In the context of functions, linear independence means that no function in a set can be written as a combination of others in the same set. For two functions \(f_1(x)\) and \(f_2(x)\), they are linearly independent if there are no constants \(c_1\) and \(c_2\), not both zero, such that \(c_1 f_1(x) + c_2 f_2(x) = 0\) for all values of \(x\).

The Wronskian is a useful tool to test for linear independence of functions. If the Wronskian of these functions is non-zero at some point in the interval, the functions are linearly independent. Conversely, if the Wronskian is zero for all points in the interval, the functions might be dependent. So, we calculate the Wronskian to see where it is non-zero, indicating linear independence. This approach is crucial when you deal with scenarios involving solutions to differential equations.

A piecewise function is defined by different expressions over different intervals of the domain. The function \(f_1(x)\) in this case is an example. For \(x \geq 0\), the function behaves like \(x^2\), and for \(x < 0\), it acts like \(3x^3\).

Piecewise functions are particularly useful in modeling situations where a rule changes at specific values of \(x\).

To work effectively with piecewise functions, you must consider each segment separately. This includes finding its derivative, calculating integrals, or evaluating expressions. In the example above, \(f_1(x)\) required different treatment when finding its derivative over its respective intervals. Understanding how to handle each piece is vital for correct results, especially in calculus and real-world applications.

A derivative represents the rate of change of a function with respect to a variable. In simpler terms, it's the slope of the tangent line to the function at any given point.

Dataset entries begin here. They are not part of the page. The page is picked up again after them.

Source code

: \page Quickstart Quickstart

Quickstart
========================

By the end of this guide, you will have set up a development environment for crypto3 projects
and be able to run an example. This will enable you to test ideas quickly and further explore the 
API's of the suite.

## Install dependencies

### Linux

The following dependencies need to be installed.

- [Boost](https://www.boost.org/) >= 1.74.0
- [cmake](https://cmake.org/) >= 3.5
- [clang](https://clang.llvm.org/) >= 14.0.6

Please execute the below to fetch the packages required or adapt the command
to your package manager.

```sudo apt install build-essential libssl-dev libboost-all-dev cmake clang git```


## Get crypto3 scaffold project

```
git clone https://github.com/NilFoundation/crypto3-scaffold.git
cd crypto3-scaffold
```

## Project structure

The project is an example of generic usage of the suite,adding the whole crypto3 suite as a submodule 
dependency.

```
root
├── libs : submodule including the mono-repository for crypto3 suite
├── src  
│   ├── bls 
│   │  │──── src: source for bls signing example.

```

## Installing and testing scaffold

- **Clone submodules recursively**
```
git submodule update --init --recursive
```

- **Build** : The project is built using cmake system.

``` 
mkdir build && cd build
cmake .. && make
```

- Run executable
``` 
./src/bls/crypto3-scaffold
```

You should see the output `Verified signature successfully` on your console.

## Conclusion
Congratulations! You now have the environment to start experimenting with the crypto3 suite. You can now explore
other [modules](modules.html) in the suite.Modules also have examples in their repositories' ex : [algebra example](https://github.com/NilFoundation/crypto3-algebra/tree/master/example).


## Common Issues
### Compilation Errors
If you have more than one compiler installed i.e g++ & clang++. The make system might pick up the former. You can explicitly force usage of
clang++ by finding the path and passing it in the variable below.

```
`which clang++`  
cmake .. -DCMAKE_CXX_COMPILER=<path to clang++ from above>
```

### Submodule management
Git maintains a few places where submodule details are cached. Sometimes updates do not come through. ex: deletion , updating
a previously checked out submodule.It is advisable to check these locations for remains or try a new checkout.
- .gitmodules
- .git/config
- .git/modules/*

For a given function \(y = f(x)\), the derivative denoted as \(f'(x)\) is calculated using differentiation rules. For example:

• The derivative of \(x^n\) is \(n \cdot x^{n-1}\).
• The derivative of a constant multiplied by a function is the constant multiplied by the derivative of the function.

In our problem, the derivative of \(f_1(x)\) changes based on the piecewise definition, i.e., \(2x\) for \(x \geq 0\) and \(9x^2\) for \(x < 0\).

When working with derivatives, especially of piecewise functions, ensure you find the derivative separately for each piece. This allows for accurate calculations when analyzing properties like continuity, differentiability, and in our case, linear independence.

An interval in mathematics refers to a range of values. Intervals can be finite, such as \([a, b]\), or infinite, such as \((-\infty, \infty)\).

In the given problem, we evaluate the functions over the entire real line \((-\infty, \infty)\). Checking behavior over different parts of the interval is essential, particularly when dealing with piecewise functions.

Intervals help us to set boundaries for where certain properties must hold true. For instance, when examining the Wronskian in this exercise, it's crucial to check its behavior across varying intervals. This is because piecewise functions might behave differently across those segments. Knowing how to manage and evaluate these segments ensures comprehensive understanding of function behavior and properties like continuity, differentiability, and independence.